All lines of the material below that include the string "this" are to be copied.

═══

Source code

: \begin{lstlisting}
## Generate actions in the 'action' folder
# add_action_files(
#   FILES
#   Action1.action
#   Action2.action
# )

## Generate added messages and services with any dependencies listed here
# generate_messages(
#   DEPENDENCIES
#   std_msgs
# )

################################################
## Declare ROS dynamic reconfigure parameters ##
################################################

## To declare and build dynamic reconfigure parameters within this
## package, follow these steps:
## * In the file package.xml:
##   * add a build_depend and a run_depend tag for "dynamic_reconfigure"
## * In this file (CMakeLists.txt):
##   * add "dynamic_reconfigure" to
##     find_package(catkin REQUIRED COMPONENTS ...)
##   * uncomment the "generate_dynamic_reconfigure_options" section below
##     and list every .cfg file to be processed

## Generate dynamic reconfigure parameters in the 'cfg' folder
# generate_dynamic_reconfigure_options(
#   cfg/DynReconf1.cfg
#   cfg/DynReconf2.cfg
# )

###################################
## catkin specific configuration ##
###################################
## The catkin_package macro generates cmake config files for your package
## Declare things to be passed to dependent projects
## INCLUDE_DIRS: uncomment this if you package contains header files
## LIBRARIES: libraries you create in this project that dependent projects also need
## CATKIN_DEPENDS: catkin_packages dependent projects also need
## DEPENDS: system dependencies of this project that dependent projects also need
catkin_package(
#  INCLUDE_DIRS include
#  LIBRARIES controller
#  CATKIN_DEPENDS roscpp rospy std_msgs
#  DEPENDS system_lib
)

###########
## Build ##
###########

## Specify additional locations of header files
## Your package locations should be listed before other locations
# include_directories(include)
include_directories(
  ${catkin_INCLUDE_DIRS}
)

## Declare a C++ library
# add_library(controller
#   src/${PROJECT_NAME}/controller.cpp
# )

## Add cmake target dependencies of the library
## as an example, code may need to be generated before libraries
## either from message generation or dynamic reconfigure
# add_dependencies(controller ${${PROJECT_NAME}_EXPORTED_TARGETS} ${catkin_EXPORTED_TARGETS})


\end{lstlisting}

═══

Answer to the problem:
## To declare and build dynamic reconfigure parameters within this
## * In this file (CMakeLists.txt):
## INCLUDE_DIRS: uncomment this if you package contains header files
## LIBRARIES: libraries you create in this project that dependent projects also need
## DEPENDS: system dependencies of this project that dependent projects also need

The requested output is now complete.